### WORK TO COMPLETE
The required response is the number of lines in the entries that include the word "svojstva", with nothing added.

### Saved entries
☆ ☆ ☆
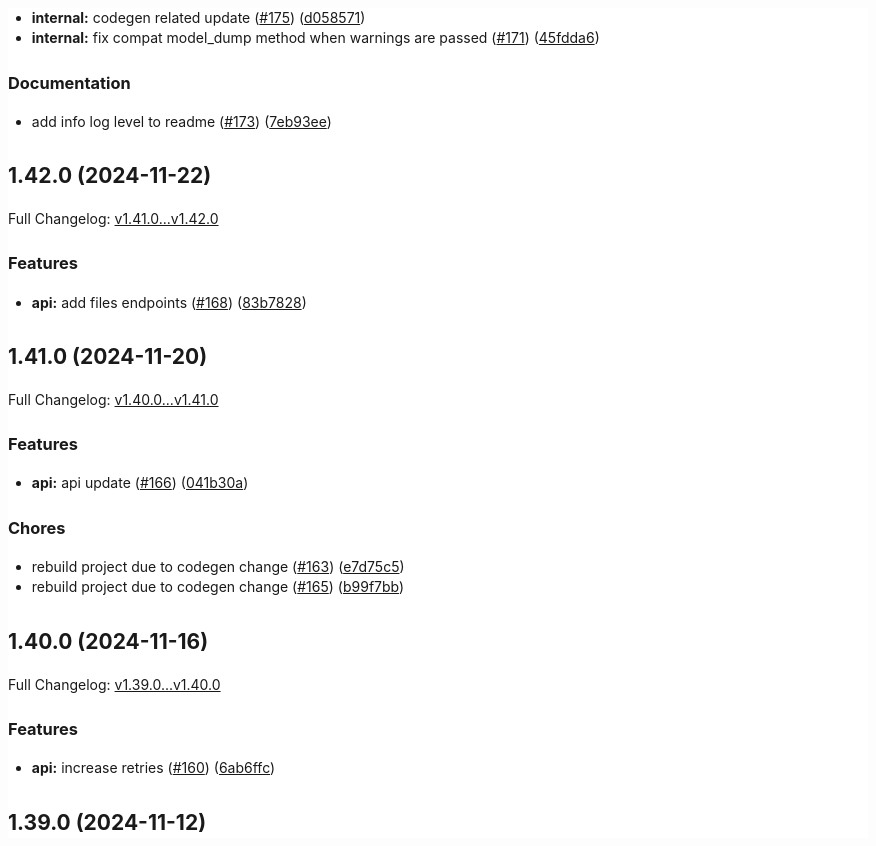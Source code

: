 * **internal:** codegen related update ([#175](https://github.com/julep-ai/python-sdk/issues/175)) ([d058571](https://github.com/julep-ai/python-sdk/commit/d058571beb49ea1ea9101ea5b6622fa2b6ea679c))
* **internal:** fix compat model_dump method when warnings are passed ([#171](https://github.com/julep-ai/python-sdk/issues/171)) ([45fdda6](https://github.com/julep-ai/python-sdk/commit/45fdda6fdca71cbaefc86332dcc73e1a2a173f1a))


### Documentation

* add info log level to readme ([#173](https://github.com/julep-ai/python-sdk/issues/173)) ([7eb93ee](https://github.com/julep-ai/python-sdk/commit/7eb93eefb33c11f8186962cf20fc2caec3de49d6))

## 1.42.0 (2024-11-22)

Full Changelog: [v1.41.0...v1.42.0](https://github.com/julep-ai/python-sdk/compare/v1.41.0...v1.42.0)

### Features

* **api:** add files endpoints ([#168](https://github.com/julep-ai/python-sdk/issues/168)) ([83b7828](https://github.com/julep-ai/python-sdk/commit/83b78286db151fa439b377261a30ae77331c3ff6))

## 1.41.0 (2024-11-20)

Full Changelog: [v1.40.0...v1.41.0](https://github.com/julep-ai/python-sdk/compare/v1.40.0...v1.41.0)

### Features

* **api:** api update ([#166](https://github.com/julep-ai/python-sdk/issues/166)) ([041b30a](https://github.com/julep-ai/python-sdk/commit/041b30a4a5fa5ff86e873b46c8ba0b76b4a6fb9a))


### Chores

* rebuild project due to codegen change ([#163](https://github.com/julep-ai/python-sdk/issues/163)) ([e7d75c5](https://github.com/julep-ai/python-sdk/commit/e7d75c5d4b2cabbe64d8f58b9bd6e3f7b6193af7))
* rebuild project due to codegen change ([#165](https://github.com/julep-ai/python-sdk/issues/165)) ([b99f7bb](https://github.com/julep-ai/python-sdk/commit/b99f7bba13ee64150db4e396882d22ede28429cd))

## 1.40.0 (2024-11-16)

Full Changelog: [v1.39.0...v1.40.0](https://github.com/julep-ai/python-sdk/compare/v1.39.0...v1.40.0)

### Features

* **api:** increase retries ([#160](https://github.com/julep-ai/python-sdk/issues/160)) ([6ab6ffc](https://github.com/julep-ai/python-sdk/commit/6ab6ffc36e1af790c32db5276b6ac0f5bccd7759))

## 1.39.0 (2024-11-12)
☆ ☆ ☆
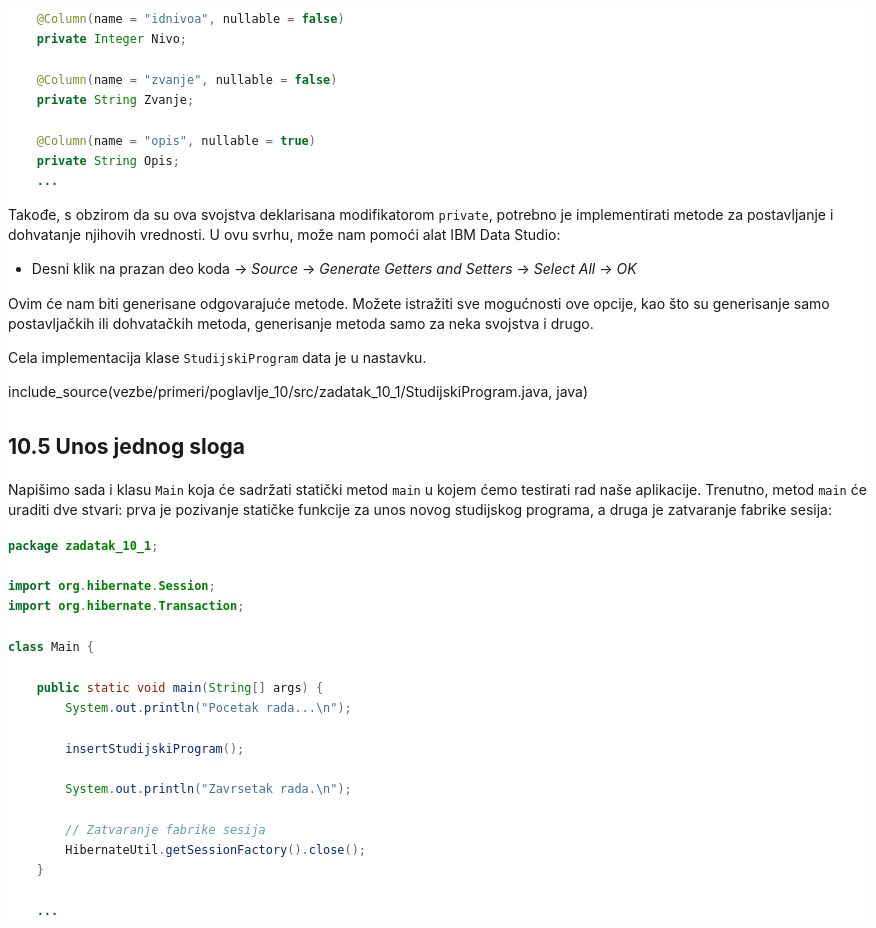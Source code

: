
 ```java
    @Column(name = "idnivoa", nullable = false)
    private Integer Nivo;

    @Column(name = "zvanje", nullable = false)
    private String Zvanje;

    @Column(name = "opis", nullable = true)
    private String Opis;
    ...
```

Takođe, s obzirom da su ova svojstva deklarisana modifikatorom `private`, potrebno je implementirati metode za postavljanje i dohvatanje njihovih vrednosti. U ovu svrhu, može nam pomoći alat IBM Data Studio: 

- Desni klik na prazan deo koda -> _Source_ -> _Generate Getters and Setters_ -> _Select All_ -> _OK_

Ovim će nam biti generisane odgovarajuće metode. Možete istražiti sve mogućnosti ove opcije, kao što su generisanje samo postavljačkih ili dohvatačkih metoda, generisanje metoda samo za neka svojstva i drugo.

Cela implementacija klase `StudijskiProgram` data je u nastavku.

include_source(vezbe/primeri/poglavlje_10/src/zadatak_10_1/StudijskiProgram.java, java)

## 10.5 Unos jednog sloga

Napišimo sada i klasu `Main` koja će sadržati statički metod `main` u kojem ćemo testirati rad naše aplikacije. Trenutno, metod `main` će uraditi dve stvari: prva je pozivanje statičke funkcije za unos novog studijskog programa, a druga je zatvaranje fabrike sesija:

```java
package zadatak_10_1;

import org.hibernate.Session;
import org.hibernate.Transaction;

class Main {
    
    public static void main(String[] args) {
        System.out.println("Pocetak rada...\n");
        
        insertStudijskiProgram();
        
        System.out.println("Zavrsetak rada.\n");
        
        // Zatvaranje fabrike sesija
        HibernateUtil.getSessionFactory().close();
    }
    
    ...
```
☆ ☆ ☆
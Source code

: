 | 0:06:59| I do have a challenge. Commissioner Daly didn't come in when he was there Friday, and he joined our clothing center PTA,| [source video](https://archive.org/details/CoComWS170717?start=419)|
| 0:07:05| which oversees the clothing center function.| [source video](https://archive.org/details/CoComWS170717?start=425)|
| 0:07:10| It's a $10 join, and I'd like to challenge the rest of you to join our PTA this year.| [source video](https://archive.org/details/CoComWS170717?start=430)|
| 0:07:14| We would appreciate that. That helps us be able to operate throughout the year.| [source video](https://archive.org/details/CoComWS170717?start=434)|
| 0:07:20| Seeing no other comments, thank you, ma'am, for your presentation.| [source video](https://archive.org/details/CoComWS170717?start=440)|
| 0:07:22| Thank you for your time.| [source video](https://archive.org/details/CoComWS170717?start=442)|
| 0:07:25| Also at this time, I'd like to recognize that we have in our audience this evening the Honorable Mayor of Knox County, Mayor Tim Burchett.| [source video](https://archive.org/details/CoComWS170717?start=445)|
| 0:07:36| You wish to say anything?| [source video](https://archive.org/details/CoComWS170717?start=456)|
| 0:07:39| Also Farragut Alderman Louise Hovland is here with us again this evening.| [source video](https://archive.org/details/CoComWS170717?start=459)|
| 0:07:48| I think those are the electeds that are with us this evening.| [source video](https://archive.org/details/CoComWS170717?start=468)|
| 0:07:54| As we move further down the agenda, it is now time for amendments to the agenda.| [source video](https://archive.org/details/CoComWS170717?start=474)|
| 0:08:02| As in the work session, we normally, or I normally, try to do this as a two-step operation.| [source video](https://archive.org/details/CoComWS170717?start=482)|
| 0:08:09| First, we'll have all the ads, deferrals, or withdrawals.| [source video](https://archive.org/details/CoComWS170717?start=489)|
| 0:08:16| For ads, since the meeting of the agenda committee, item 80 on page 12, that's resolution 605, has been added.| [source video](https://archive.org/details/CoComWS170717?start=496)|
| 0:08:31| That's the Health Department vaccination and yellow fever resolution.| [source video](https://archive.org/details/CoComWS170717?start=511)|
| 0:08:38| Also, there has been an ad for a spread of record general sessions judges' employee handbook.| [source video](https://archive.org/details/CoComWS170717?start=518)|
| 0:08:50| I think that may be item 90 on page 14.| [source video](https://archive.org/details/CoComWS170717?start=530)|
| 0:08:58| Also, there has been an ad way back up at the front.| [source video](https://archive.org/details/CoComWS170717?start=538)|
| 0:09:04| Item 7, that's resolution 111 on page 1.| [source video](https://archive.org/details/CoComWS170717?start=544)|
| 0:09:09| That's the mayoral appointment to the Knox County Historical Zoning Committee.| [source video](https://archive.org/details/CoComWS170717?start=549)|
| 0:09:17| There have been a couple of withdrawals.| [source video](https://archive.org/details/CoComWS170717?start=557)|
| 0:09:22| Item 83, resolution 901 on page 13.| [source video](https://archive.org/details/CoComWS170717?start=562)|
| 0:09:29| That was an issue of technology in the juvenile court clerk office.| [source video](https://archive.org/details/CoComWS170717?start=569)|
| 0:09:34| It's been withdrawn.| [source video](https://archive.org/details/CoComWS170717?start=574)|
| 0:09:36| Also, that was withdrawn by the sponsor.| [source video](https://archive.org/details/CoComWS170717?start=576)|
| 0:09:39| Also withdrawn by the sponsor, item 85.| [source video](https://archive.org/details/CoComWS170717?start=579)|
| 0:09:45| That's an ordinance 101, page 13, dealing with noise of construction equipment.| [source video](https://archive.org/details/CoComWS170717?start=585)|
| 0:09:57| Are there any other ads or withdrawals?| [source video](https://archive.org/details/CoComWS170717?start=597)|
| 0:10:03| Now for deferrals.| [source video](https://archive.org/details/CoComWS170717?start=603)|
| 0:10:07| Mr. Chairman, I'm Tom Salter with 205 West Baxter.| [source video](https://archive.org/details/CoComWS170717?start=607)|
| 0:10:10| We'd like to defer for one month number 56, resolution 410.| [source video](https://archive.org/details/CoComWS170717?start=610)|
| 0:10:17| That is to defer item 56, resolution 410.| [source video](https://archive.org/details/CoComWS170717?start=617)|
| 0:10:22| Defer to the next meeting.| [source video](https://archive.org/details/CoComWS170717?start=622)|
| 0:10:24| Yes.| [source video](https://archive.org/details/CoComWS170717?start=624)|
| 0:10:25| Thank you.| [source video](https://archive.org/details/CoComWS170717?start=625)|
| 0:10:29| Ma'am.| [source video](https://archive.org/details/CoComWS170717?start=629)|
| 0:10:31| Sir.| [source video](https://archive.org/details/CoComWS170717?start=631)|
☆ ☆ ☆
### RESPONSE TO THIS EXERCISE
2